Toshimitsu Motegi of Japan and Chung Eui-yong of South Korea disagreed on issues including colonial-era reparations and Japan’s plans to release contaminated water from the wrecked Fukushima nuclear plant into the ocean when they met Wednesday in London on the sidelines of the Group of Seven ministerial talks, according to statements from both governments.
The ministers did concur on the importance of cooperation, the statements said. The two U.S. allies that host the bulk of U.S. military personnel in Asia have seen ties turn sour in recent years over South Korean court decisions ordering compensation for Japanese transgressions during its 1910-45 colonial rule over the peninsula, while pandemic restrictions had halted face-to-face meetings.
The talks came as U.S. President Joe Biden’s administration completed a review of its policy on North Korea and moved to seek the help of allies in ending Pyongyang’s nuclear arms program.
Biden has shown the importance he places on the two countries, which are crucial to checking China’s growing global clout and North Korea’s atomic ambitions. The president held his first in-person meeting with a foreign leader with Japanese Prime Minister Yoshihide Suga last month and plans to host South Korea’s Moon Jae-in on May 21 for his second face-to-face summit.
Leader Kim Jong Un earlier this year ratcheted up security tensions for the Biden administration when he said he would put his country on a path to develop more advanced nuclear technologies and missiles. A top North Korean official added pressure over the weekend when he labeled Biden’s comment that Pyongyang’s nuclear program is a threat as “intolerable.”
In a separate meeting between Motegi and Chung, also attended by U.S. Secretary of State Antony Blinken, the three ministers “reaffirmed their commitment to concerted trilateral cooperation toward denuclearization of the Korean Peninsula,” according to State Department spokesman Ned Price. Biden sent Blinken and Defense Secretary Lloyd Austin to Japan and South Korea in March on their first overseas trip after taking office, seeking to mend relations frayed during the Trump administration.
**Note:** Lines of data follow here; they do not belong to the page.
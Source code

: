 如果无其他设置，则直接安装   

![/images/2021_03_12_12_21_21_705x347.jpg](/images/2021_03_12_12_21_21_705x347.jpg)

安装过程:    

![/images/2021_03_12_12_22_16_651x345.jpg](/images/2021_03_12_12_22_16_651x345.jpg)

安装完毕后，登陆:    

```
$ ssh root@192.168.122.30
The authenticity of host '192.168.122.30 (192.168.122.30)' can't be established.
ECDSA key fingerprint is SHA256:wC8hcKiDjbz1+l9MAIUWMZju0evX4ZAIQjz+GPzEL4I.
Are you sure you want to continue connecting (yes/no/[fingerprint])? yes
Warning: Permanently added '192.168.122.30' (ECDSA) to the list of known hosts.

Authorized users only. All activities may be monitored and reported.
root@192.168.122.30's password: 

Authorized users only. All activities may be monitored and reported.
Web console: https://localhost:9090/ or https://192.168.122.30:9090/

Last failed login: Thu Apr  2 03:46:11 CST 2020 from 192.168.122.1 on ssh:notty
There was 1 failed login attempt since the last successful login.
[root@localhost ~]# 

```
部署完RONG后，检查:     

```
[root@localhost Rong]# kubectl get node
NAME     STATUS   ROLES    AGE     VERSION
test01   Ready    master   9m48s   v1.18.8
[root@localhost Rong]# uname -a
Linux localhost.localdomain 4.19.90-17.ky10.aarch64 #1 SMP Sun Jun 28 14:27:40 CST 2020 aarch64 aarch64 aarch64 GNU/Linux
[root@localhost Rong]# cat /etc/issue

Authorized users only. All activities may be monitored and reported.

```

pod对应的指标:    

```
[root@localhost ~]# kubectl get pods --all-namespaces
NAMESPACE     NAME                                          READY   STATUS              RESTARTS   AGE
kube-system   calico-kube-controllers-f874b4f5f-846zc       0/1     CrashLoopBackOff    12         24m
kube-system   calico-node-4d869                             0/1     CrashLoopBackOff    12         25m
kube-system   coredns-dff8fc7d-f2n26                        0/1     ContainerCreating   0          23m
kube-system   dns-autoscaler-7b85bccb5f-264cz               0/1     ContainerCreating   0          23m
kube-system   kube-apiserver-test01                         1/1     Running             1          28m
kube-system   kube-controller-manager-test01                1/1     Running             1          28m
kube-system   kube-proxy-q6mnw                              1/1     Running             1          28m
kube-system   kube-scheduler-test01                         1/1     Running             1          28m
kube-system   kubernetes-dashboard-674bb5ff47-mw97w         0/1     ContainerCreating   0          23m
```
In his one-on-one meeting with Motegi, Chung expressed opposition to Japan’s decision to release contaminated water from the Fukushima nuclear power plant without sufficient prior consultation with neighboring countries, the South Korean government said. Motegi said he would continue to provide information and expressed concern about South Korean statements on the matter.
Motegi urged South Korea to find an early solution to the problem of compensation for Koreans forced to work for Japanese companies during colonial occupation, as well as women trafficked to Japanese military brothels before and during the war.
Japan contends all claims were settled under a 1965 bilateral agreement and a fund set up in 2015. Seoul argues Japan hasn’t done enough. Some of Japan’s largest companies have been dragged into the fray, and Motegi reiterated that corporate assets that have been seized by South Korean courts should not be liquidated.